Secretary of State Rex Tillerson called on allies in the fight against the Islamic State militant group to contribute more in Iraq’s reconstruction—but Iran has also pledged its support after contributing heavily to the battle against the jihadis next door, Newsweek reports.
Tillerson made his remarks Tuesday at a ministerial meeting of the U.S.-led Global Coalition to Defeat ISIS, in Kuwait City. Coinciding with Tillerson’s visit, Kuwait also launched Monday the three-day Kuwait International Conference for Reconstruction of Iraq, during which Iraqi officials revealed an estimated $88 billion price tag to rebuild the country after its cities suffered an onslaught from both ISIS and the forces that defeated the jihadis.
At the ministerial meeting, Tillerson said the U.S. would extend a $3 billion line of credit to the Iraqi government and urged coalition partners to do more for the war-torn country in order to prevent a resurgent ISIS, Reuters reported.

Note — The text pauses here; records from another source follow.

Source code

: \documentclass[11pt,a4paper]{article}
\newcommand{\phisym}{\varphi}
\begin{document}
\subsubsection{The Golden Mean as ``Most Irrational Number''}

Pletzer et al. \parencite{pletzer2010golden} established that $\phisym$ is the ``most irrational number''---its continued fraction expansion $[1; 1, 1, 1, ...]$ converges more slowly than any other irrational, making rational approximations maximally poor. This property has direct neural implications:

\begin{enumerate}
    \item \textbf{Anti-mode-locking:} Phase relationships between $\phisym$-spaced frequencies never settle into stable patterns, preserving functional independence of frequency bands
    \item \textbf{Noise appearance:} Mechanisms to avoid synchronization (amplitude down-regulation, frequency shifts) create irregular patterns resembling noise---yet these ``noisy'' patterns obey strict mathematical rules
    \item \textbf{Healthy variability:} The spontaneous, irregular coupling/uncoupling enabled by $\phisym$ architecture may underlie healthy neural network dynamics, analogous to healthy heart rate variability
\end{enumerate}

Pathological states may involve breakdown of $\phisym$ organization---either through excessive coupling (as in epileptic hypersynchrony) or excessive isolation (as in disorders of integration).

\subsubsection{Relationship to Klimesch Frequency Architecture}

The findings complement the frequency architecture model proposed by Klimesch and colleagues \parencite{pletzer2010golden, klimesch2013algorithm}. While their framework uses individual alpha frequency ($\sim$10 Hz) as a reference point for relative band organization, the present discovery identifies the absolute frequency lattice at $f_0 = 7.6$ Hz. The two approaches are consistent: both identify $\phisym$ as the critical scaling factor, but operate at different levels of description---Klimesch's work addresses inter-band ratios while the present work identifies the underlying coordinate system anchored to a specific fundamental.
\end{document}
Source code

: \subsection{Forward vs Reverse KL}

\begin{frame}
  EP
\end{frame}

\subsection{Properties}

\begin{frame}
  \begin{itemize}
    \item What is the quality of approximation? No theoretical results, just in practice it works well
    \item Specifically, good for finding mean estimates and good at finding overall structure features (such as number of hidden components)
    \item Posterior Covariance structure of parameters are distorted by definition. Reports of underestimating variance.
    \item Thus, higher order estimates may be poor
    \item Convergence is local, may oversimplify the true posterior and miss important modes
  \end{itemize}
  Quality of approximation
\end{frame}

“The end of major combat operations does not mean that we have achieved the enduring defeat of ISIS. ISIS remains a serious threat to the stability of the region, our homelands and other parts of the globe. Without continued attention on the part of coalition members, we risk the return of extremist groups like ISIS in liberated areas in Iraq and Syria and their spread to new locations. Each of us must continue our commitment to the complete defeat of ISIS. Maintaining stabilization initiatives is essential in this regard. If communities in Iraq and Syria cannot return to normal life, we risk the return of conditions that allowed ISIS to take and control vast territory,” Tillerson said.
Tillerson emphasized the importance that the initiatives to stabilize Iraq “be fully funded,” but U.S. officials have told Reuters that the Trump administration had no plans of pledging any money directly to the conference. Instead, the outlet quoted one senior State Department official as saying the U.S. would instead seek private investment to assist Iraq and let willing Arab partners foot most of the bill.
The money would reportedly be used both to reconstruct Iraq and counter foreign influence, likely referring to neighboring Iran, which shared a Shi’ite Muslim majority with Iraq and served as the leading regional rival to both the U.S. and its Gulf Arab allies, especially Saudi Arabia.
Iran, however, was also planning on taking part in the Kuwait-led initiative to rebuild Iraq. Tehran offered substantial support to the fight against ISIS in both Iraq and Syria via majority-Shi’ite Muslim militias, which have fought alongside the armed forces of both nations. Iranian Foreign Minister Mohammad Javad Zarif reportedly arrived Tuesday in Kuwait to participate at the conference.
“As in the past, Iran will keep playing its supporting and constructive role in the reconstruction and economic development of Iraq in the post-ISIS era as it has always played the same role in other political and security fields,” Iranian Foreign Ministry spokesman Bahram Qasemi said, according to the semiofficial Fars News Agency.
Iraq has suffered from 17 consecutive years of warfare since the U.S. invaded to overthrow President Saddam Hussein in 2003. Amid the ensuing U.S. occupation, jihadi groups such as Al-Qaeda in Iraq—which would later form the Islamic State of Iraq and ISIS—launched deadly attacks against civilians and soldiers. This stirred further sectarian violence between newly empowered Shi’ite Muslims, increasingly disillusioned Sunni Muslims and a number of religious and ethnic minorities, such as the Kurds, who have their own nationalist aspirations.
ISIS rose from the unrest in 2013 and expanded across half of Iraq as well as neighboring Syria, where a sectarian conflict was also raging as a mostly rural, Sunni Muslim rebellion backed by the West, Turkey, and Gulf Arab states tried to unseat Syrian President Bashar al-Assad, an Alawite Shi’ite Muslim, and an ally of Iran and Russia.
The U.S. gathered an international coalition to support a campaign of airstrikes against ISIS in both countries, while Iran backed its own local allies battling the militants in a campaign later backed by Russia in Syria.
The U.S. and Iran have both blamed each other for destabilizing the Middle East and of attempting to use the unrest to further their own influence in the region. Trump called out the “evil dictatorship” in Tehran in his “America First” National Security Strategy that accused Iran, along with North Korea, of being “determined to destabilize regions, threaten Americans and our allies, and brutalize their own people.”
Trump has also charged Iran with funding terrorism and of developing ballistic missiles he felt threatened the security of nearby countries, leading him to decertify and potentially scrap a historic nuclear deal reached between the U.S., Iran and other major nations in 2015. Iran has denied these charges and has called on Trump to respect international commitments made by his predecessor, Barack Obama.